Not only are law librarians at risk for automation, it appears that attorneys are also in the mix as some jurisdictions and companies are using software to help resolve personal injury claims, tax disputes, traffic tickets and divorce issues.
One company, Modria, is branching out after developing software to help eBay and PayPal solve customer complaints, the Associated Press reports. Modria’s software is now used in several jurisdictions to help resolve appeals of property tax assessments. Its software is also being used by an arbitration association to resolve medical claims in some types of car crashes, and in the Netherlands to help couples going through a divorce. The divorce software asks couples questions about their children and whether they want to co-parent. Areas of agreement are noted, and suggested values for spousal support are suggested. Areas of disagreement are negotiated, resulting in divorce papers that can be printed and reviewed by lawyers.
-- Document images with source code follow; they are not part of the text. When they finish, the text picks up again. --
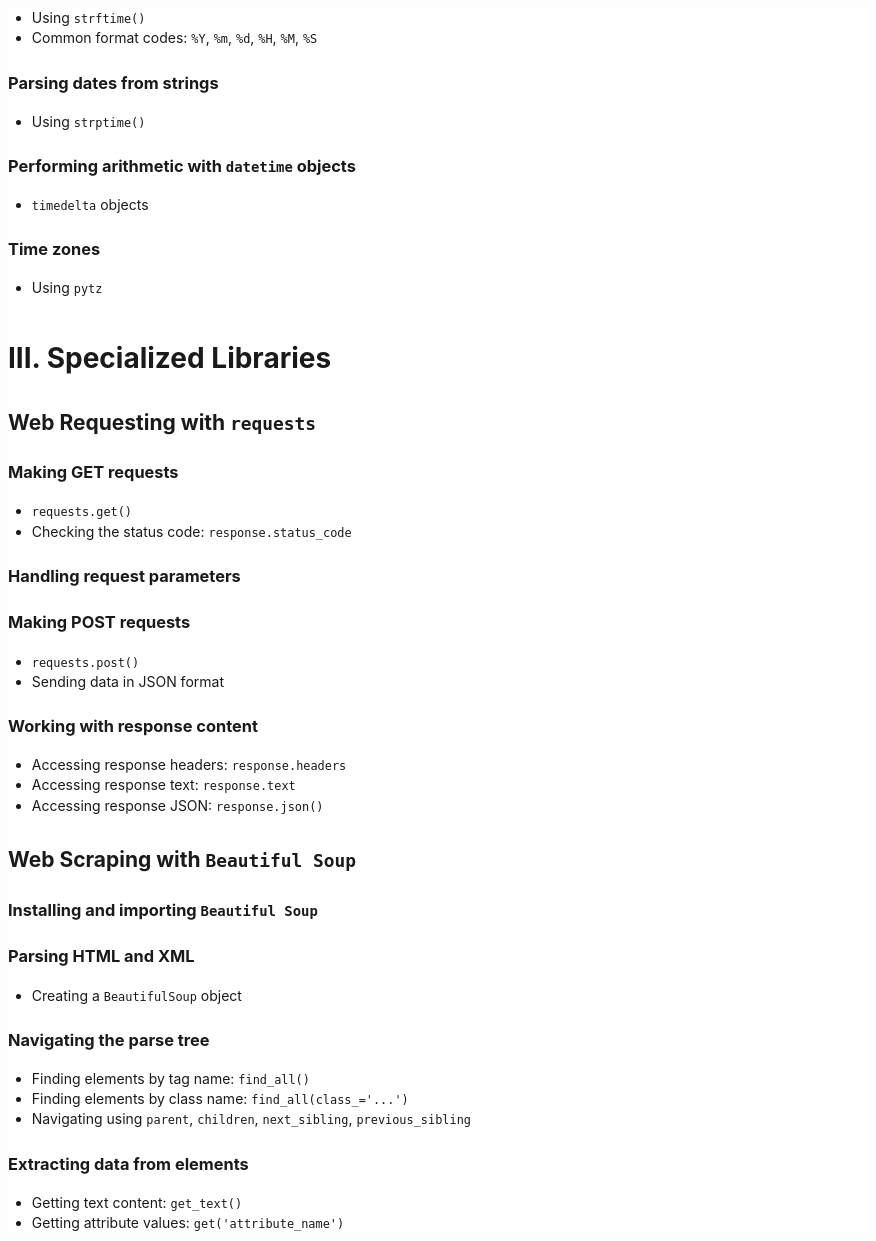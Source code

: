    *  Using `strftime()`
   *  Common format codes: `%Y`, `%m`, `%d`, `%H`, `%M`, `%S`
### Parsing dates from strings

   *  Using `strptime()`
### Performing arithmetic with `datetime` objects

   *  `timedelta` objects
### Time zones

   *  Using `pytz`

# III. Specialized Libraries

## Web Requesting with `requests`

### Making GET requests

   *  `requests.get()`
   *  Checking the status code: `response.status_code`
### Handling request parameters
### Making POST requests

   *  `requests.post()`
   *  Sending data in JSON format
### Working with response content

   *  Accessing response headers: `response.headers`
   *  Accessing response text: `response.text`
   *  Accessing response JSON: `response.json()`

## Web Scraping with `Beautiful Soup`

### Installing and importing `Beautiful Soup`
### Parsing HTML and XML

   *  Creating a `BeautifulSoup` object
### Navigating the parse tree

   *  Finding elements by tag name: `find_all()`
   *  Finding elements by class name: `find_all(class_='...')`
   *  Navigating using `parent`, `children`, `next_sibling`, `previous_sibling`
### Extracting data from elements

   *  Getting text content: `get_text()`
   *  Getting attribute values: `get('attribute_name')`
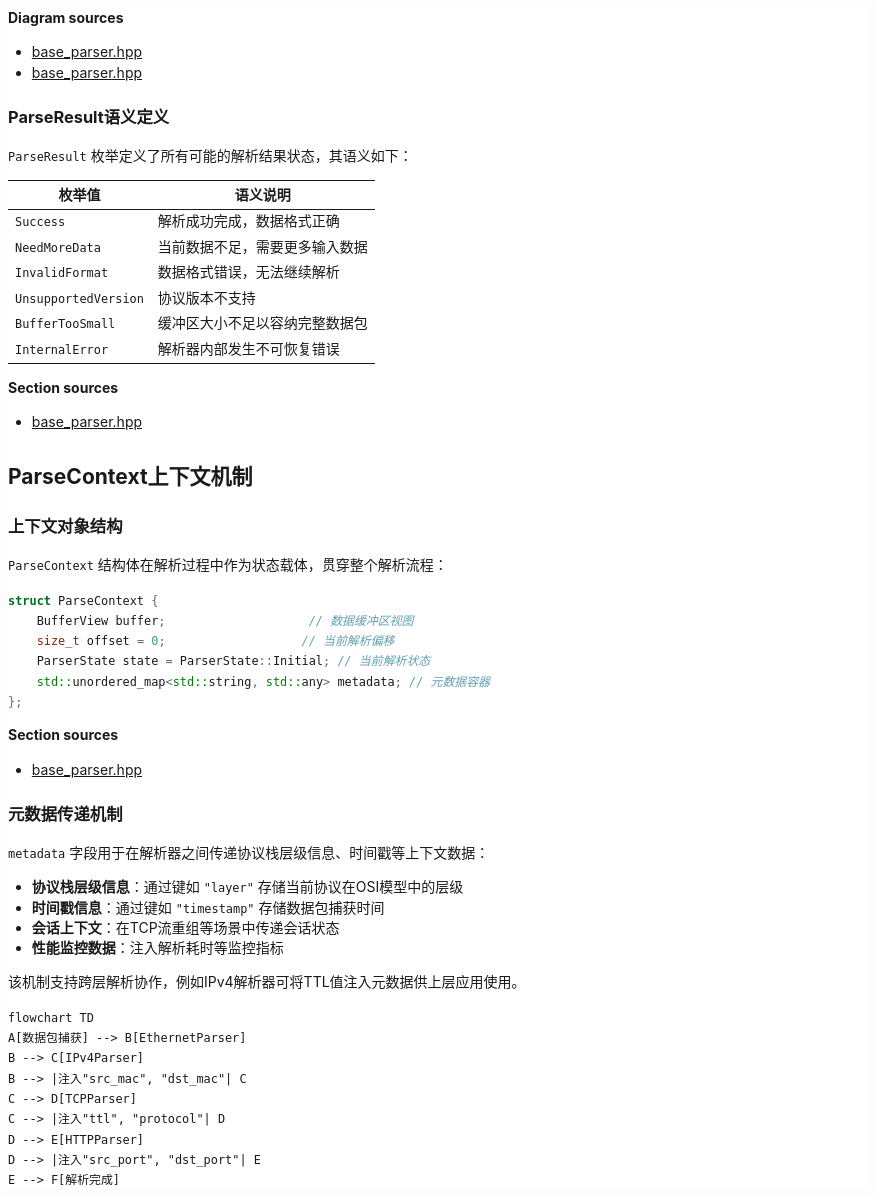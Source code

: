 **Diagram sources**
- [base_parser.hpp](file://include/parsers/base_parser.hpp#L18-L25)
- [base_parser.hpp](file://include/parsers/base_parser.hpp#L62-L128)

### ParseResult语义定义
`ParseResult` 枚举定义了所有可能的解析结果状态，其语义如下：

| 枚举值 | 语义说明 |
|--------|----------|
| `Success` | 解析成功完成，数据格式正确 |
| `NeedMoreData` | 当前数据不足，需要更多输入数据 |
| `InvalidFormat` | 数据格式错误，无法继续解析 |
| `UnsupportedVersion` | 协议版本不支持 |
| `BufferTooSmall` | 缓冲区大小不足以容纳完整数据包 |
| `InternalError` | 解析器内部发生不可恢复错误 |

**Section sources**
- [base_parser.hpp](file://include/parsers/base_parser.hpp#L18-L25)

## ParseContext上下文机制

### 上下文对象结构
`ParseContext` 结构体在解析过程中作为状态载体，贯穿整个解析流程：

```cpp
struct ParseContext {
    BufferView buffer;                    // 数据缓冲区视图
    size_t offset = 0;                   // 当前解析偏移
    ParserState state = ParserState::Initial; // 当前解析状态
    std::unordered_map<std::string, std::any> metadata; // 元数据容器
};
```

**Section sources**
- [base_parser.hpp](file://include/parsers/base_parser.hpp#L51-L56)

### 元数据传递机制
`metadata` 字段用于在解析器之间传递协议栈层级信息、时间戳等上下文数据：

- **协议栈层级信息**：通过键如 `"layer"` 存储当前协议在OSI模型中的层级
- **时间戳信息**：通过键如 `"timestamp"` 存储数据包捕获时间
- **会话上下文**：在TCP流重组等场景中传递会话状态
- **性能监控数据**：注入解析耗时等监控指标

该机制支持跨层解析协作，例如IPv4解析器可将TTL值注入元数据供上层应用使用。

```mermaid
flowchart TD
A[数据包捕获] --> B[EthernetParser]
B --> C[IPv4Parser]
B --> |注入"src_mac", "dst_mac"| C
C --> D[TCPParser]
C --> |注入"ttl", "protocol"| D
D --> E[HTTPParser]
D --> |注入"src_port", "dst_port"| E
E --> F[解析完成]
```
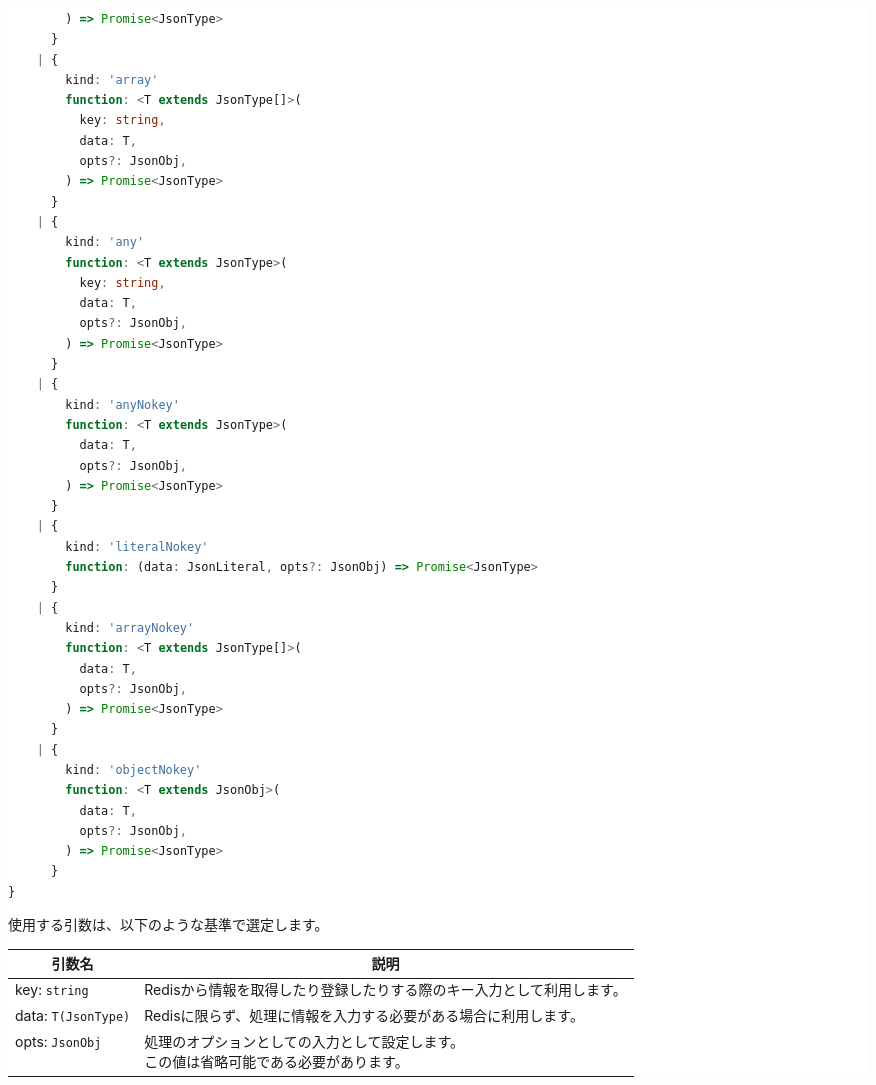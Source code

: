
 ```ts
        ) => Promise<JsonType>
      }
    | {
        kind: 'array'
        function: <T extends JsonType[]>(
          key: string,
          data: T,
          opts?: JsonObj,
        ) => Promise<JsonType>
      }
    | {
        kind: 'any'
        function: <T extends JsonType>(
          key: string,
          data: T,
          opts?: JsonObj,
        ) => Promise<JsonType>
      }
    | {
        kind: 'anyNokey'
        function: <T extends JsonType>(
          data: T,
          opts?: JsonObj,
        ) => Promise<JsonType>
      }
    | {
        kind: 'literalNokey'
        function: (data: JsonLiteral, opts?: JsonObj) => Promise<JsonType>
      }
    | {
        kind: 'arrayNokey'
        function: <T extends JsonType[]>(
          data: T,
          opts?: JsonObj,
        ) => Promise<JsonType>
      }
    | {
        kind: 'objectNokey'
        function: <T extends JsonObj>(
          data: T,
          opts?: JsonObj,
        ) => Promise<JsonType>
      }
}
```

使用する引数は、以下のような基準で選定します。

| 引数名              | 説明                                                                                     |
| ------------------- | ---------------------------------------------------------------------------------------- |
| key: `string`       | Redisから情報を取得したり登録したりする際のキー入力として利用します。                    |
| data: `T(JsonType)` | Redisに限らず、処理に情報を入力する必要がある場合に利用します。                          |
| opts: `JsonObj`     | 処理のオプションとしての入力として設定します。<br>この値は省略可能である必要があります。 |
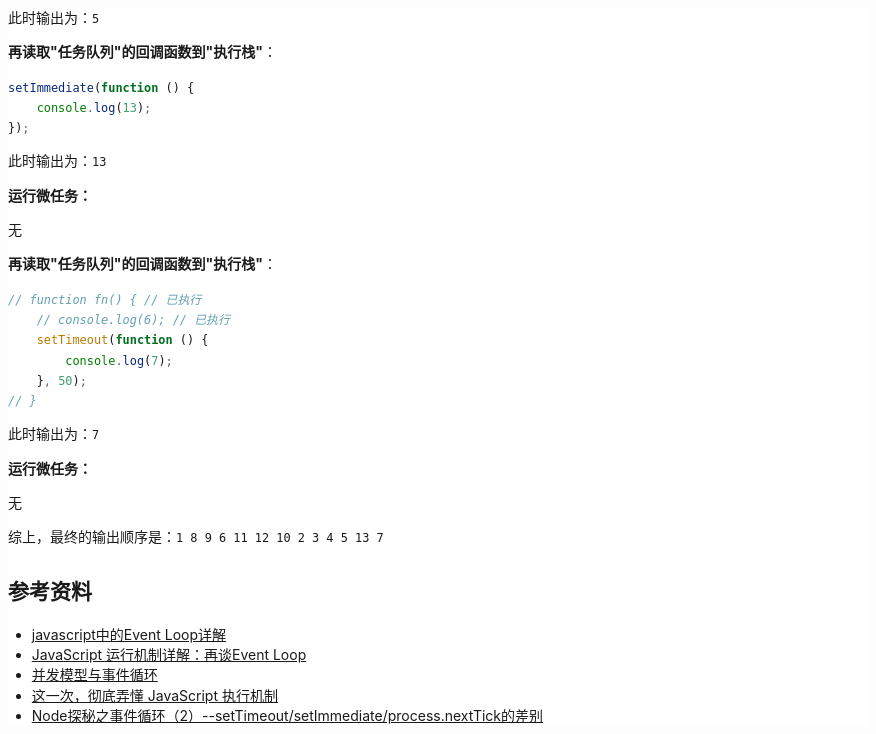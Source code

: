 此时输出为：`5`

**再读取"任务队列"的回调函数到"执行栈"**：

```javascript
setImmediate(function () {
	console.log(13);
});
```

此时输出为：`13`

**运行微任务：**

无

**再读取"任务队列"的回调函数到"执行栈"**：

```javascript
// function fn() { // 已执行
	// console.log(6); // 已执行
	setTimeout(function () {
		console.log(7);
	}, 50);
// }
```

此时输出为：`7`

**运行微任务：**

无

综上，最终的输出顺序是：`1 8 9 6 11 12 10 2 3 4 5 13 7`

## 参考资料

- [javascript中的Event Loop详解](https://zhuanlan.zhihu.com/p/33136054)
- [JavaScript 运行机制详解：再谈Event Loop](http://www.ruanyifeng.com/blog/2014/10/event-loop.html)
- [并发模型与事件循环](https://developer.mozilla.org/zh-CN/docs/Web/JavaScript/EventLoop)
- [这一次，彻底弄懂 JavaScript 执行机制](http://www.fly63.com/article/detial/171)
- [Node探秘之事件循环（2）--setTimeout/setImmediate/process.nextTick的差别](https://www.jianshu.com/p/837b584e1bdd)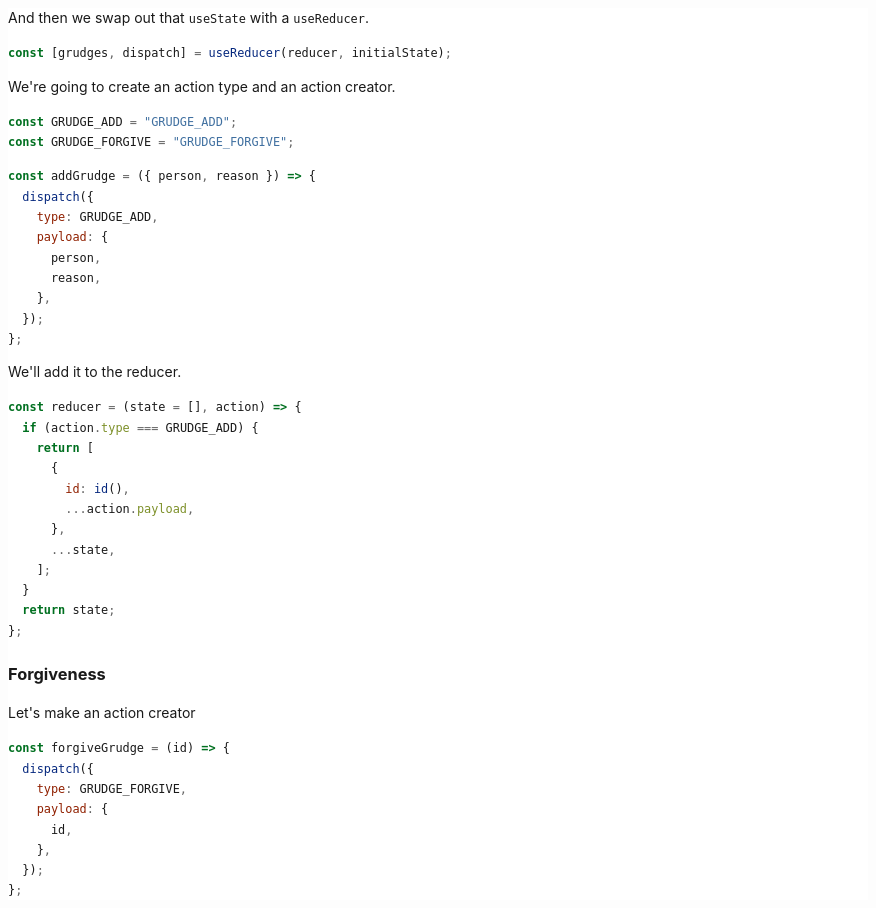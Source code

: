 And then we swap out that `useState` with a `useReducer`.

```js
const [grudges, dispatch] = useReducer(reducer, initialState);
```

We're going to create an action type and an action creator.

```js
const GRUDGE_ADD = "GRUDGE_ADD";
const GRUDGE_FORGIVE = "GRUDGE_FORGIVE";
```

```js
const addGrudge = ({ person, reason }) => {
  dispatch({
    type: GRUDGE_ADD,
    payload: {
      person,
      reason,
    },
  });
};
```

We'll add it to the reducer.

```js
const reducer = (state = [], action) => {
  if (action.type === GRUDGE_ADD) {
    return [
      {
        id: id(),
        ...action.payload,
      },
      ...state,
    ];
  }
  return state;
};
```

### Forgiveness

Let's make an action creator

```js
const forgiveGrudge = (id) => {
  dispatch({
    type: GRUDGE_FORGIVE,
    payload: {
      id,
    },
  });
};
```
In addition to the software from Modria, another company, Court Innovations, offers software that helps resolve traffic tickets in four Michigan counties. Those who receive a ticket for speeding or running a red light can provide an explanation online, which is reviewed by prosecutors who make a decision that can be rejected or accepted by the defendants.
If the software proves successful, there could eventually be widespread use, which has the potential to change the entire legal system as we know it. And not all of this change will be negative. As a professor from Vanderbilt noted, this will give attorneys more time to spend on important client matters and free up resources. And more of the population will have access to justice.